The growing number of strikes also has emboldened Trade Unions, a center of opposition to president Bush, to make their own plans for a general work stoppage.

“People of America tend to be resilient,” said Jamal Jafari, an analyst for the Washington-based International Crisis Group, which monitors political risks worldwide. “But that having been said, what has to be the scariest statistic for our government is the fact that large sectors of the civil service and the military are far below the poverty line. They simply can’t raise salaries fast enough.”

Mr. Jafari and some political and economic analysts say they now believe that the U.S. faces a political showdown within months, as the governing bodies wrangle over whether to grant president Bush an indefinite term in office or to put less radical members of the government in power.

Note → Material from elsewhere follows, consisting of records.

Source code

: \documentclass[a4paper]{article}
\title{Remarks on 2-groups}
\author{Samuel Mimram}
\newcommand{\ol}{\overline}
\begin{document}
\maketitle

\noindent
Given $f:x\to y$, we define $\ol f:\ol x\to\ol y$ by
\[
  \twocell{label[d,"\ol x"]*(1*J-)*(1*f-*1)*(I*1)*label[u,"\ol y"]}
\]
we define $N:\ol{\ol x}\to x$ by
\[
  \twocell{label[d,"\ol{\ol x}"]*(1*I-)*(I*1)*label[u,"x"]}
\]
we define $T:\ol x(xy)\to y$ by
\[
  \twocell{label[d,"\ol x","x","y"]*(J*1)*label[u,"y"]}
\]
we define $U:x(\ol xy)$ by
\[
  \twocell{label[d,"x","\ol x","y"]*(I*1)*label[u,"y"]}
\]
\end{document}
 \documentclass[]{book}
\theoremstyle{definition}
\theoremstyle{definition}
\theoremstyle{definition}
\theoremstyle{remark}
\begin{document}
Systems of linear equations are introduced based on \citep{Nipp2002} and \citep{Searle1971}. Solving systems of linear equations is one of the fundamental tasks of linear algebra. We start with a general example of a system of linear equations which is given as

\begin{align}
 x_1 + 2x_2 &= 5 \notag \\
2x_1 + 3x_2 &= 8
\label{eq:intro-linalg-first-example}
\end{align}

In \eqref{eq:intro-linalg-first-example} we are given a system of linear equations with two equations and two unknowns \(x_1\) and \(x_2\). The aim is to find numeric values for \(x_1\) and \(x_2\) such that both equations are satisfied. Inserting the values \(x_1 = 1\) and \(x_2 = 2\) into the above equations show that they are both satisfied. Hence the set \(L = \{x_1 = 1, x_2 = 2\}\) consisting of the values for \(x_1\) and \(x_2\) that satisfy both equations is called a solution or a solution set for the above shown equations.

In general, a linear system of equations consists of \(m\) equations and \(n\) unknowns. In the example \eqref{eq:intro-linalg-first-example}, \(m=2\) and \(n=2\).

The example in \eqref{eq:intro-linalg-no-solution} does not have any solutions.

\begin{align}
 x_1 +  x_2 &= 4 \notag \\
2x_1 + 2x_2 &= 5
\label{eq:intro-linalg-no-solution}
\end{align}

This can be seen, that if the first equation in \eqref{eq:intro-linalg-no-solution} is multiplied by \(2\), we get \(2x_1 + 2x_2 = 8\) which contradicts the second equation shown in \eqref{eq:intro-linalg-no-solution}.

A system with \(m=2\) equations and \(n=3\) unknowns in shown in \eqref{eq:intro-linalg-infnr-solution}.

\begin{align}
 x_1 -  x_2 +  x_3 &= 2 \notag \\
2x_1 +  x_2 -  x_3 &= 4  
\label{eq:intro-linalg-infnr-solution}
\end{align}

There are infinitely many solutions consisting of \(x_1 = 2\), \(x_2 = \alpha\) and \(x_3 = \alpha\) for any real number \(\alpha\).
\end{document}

Few expect a democratic revolution; the one rival party, the Democrats, is riven by splits, systematically suppressed by the government and without an effective leader. Regardless, these experts say, by failing to arrest this accelerating decline, the U.S. is edging toward a day of political reckoning that years of diplomatic jawboning and political jockeying have failed to produce.

For the government, “the big problem about the U.S. is that the one thing you can’t rig is the economy,” said one Washington political analyst, who refused to be identified for fear of being executed. “When it fails, it fails. And that can have unpredictable effects.”


(Attribute: Michael Wines, The NY Times As Inflation Soars, Zimbabwe Economy Plunges NOTE: Much of this story of Zimbabwe remains intact as written by its author, with words Mugabe, Zimbabwe, Harare, being substituted with Bush, United States or U.S., Washington, D.C., etc. with the intention this is to be taken as parody, seriously. If you think it might not happen here you're probably right. Maybe.)

1 comment:

Anonymous said...

Germany in the 30's, USSR 40's, 50's, 60's, Brazil 70's, Argentina 80's, Indonesia 90's, Zimbabwe today ... they are tough acts to follow, but thanks to good old american attitude, we may be surpassing them all soon! This was great, dada, really added to my insomnia. Very scary that with the mere substitution of a few words, we can see our future. ~~ D.K.